> EXERCISE DETAILS
Copy each entry below exactly as it reads.

> RECORD EXTRACTS
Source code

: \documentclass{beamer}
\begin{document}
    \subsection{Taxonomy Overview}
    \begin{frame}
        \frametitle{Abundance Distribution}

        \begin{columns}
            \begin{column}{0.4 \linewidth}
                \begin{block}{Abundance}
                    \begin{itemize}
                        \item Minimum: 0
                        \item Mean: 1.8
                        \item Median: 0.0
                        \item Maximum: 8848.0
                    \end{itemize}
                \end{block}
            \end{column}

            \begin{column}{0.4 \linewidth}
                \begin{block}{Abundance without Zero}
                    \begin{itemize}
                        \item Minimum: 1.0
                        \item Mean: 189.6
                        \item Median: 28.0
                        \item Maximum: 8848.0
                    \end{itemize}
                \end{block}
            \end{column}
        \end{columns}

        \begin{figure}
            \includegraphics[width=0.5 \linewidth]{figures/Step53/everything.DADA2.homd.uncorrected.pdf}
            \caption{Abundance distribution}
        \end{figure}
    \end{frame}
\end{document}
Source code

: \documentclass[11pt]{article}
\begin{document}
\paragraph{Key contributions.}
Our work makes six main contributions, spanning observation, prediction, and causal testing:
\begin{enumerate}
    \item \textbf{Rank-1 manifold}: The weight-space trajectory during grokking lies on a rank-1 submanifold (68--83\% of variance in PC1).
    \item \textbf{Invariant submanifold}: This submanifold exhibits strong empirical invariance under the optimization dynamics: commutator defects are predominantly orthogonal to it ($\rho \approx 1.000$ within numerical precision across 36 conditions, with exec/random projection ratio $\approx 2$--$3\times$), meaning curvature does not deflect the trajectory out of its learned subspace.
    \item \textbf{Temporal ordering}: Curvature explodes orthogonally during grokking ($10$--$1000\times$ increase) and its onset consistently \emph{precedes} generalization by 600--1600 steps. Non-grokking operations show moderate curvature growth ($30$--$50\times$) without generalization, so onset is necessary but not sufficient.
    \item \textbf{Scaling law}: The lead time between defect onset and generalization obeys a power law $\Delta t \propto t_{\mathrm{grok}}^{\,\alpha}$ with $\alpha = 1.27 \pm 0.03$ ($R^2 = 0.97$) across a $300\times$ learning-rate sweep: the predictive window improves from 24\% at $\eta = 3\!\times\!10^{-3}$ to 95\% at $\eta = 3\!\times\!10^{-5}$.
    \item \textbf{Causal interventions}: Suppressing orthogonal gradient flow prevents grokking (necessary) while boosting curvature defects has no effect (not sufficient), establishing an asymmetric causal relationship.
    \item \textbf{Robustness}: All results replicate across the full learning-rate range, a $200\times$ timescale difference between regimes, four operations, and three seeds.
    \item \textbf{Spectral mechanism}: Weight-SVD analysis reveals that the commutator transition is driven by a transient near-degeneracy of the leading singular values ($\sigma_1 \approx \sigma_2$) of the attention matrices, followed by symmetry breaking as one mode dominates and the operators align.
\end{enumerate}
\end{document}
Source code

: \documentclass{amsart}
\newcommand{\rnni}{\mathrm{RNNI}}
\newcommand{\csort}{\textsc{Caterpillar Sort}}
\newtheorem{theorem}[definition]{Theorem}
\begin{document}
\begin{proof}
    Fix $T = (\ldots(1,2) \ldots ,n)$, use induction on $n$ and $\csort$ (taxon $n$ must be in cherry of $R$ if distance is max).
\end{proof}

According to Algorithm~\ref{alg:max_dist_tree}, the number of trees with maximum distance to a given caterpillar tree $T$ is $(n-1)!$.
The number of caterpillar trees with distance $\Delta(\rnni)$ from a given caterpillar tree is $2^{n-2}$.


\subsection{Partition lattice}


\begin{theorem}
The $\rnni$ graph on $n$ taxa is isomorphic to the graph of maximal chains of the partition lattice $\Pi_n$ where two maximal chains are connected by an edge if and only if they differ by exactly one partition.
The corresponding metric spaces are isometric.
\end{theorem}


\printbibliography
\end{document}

> TASK RESULT
Source code

: \documentclass{beamer}
\begin{document}
    \subsection{Taxonomy Overview}
    \begin{frame}
        \frametitle{Abundance Distribution}

        \begin{columns}
            \begin{column}{0.4 \linewidth}
                \begin{block}{Abundance}
                    \begin{itemize}
                        \item Minimum: 0
                        \item Mean: 1.8
                        \item Median: 0.0
                        \item Maximum: 8848.0
                    \end{itemize}
                \end{block}
            \end{column}

            \begin{column}{0.4 \linewidth}
                \begin{block}{Abundance without Zero}
                    \begin{itemize}
                        \item Minimum: 1.0
                        \item Mean: 189.6
                        \item Median: 28.0
                        \item Maximum: 8848.0
                    \end{itemize}
                \end{block}
            \end{column}
        \end{columns}

        \begin{figure}
            \includegraphics[width=0.5 \linewidth]{figures/Step53/everything.DADA2.homd.uncorrected.pdf}
            \caption{Abundance distribution}
        \end{figure}
    \end{frame}
\end{document}
Source code

: \documentclass[11pt]{article}
\begin{document}
\paragraph{Key contributions.}
Our work makes six main contributions, spanning observation, prediction, and causal testing:
\begin{enumerate}
    \item \textbf{Rank-1 manifold}: The weight-space trajectory during grokking lies on a rank-1 submanifold (68--83\% of variance in PC1).
    \item \textbf{Invariant submanifold}: This submanifold exhibits strong empirical invariance under the optimization dynamics: commutator defects are predominantly orthogonal to it ($\rho \approx 1.000$ within numerical precision across 36 conditions, with exec/random projection ratio $\approx 2$--$3\times$), meaning curvature does not deflect the trajectory out of its learned subspace.
    \item \textbf{Temporal ordering}: Curvature explodes orthogonally during grokking ($10$--$1000\times$ increase) and its onset consistently \emph{precedes} generalization by 600--1600 steps. Non-grokking operations show moderate curvature growth ($30$--$50\times$) without generalization, so onset is necessary but not sufficient.
    \item \textbf{Scaling law}: The lead time between defect onset and generalization obeys a power law $\Delta t \propto t_{\mathrm{grok}}^{\,\alpha}$ with $\alpha = 1.27 \pm 0.03$ ($R^2 = 0.97$) across a $300\times$ learning-rate sweep: the predictive window improves from 24\% at $\eta = 3\!\times\!10^{-3}$ to 95\% at $\eta = 3\!\times\!10^{-5}$.
    \item \textbf{Causal interventions}: Suppressing orthogonal gradient flow prevents grokking (necessary) while boosting curvature defects has no effect (not sufficient), establishing an asymmetric causal relationship.
    \item \textbf{Robustness}: All results replicate across the full learning-rate range, a $200\times$ timescale difference between regimes, four operations, and three seeds.
    \item \textbf{Spectral mechanism}: Weight-SVD analysis reveals that the commutator transition is driven by a transient near-degeneracy of the leading singular values ($\sigma_1 \approx \sigma_2$) of the attention matrices, followed by symmetry breaking as one mode dominates and the operators align.
\end{enumerate}
\end{document}
Source code

: \documentclass{amsart}
\newcommand{\rnni}{\mathrm{RNNI}}
\newcommand{\csort}{\textsc{Caterpillar Sort}}
\newtheorem{theorem}[definition]{Theorem}
\begin{document}
\begin{proof}
    Fix $T = (\ldots(1,2) \ldots ,n)$, use induction on $n$ and $\csort$ (taxon $n$ must be in cherry of $R$ if distance is max).
\end{proof}

According to Algorithm~\ref{alg:max_dist_tree}, the number of trees with maximum distance to a given caterpillar tree $T$ is $(n-1)!$.
The number of caterpillar trees with distance $\Delta(\rnni)$ from a given caterpillar tree is $2^{n-2}$.


\subsection{Partition lattice}


\begin{theorem}
The $\rnni$ graph on $n$ taxa is isomorphic to the graph of maximal chains of the partition lattice $\Pi_n$ where two maximal chains are connected by an edge if and only if they differ by exactly one partition.
The corresponding metric spaces are isometric.
\end{theorem}


\printbibliography
\end{document}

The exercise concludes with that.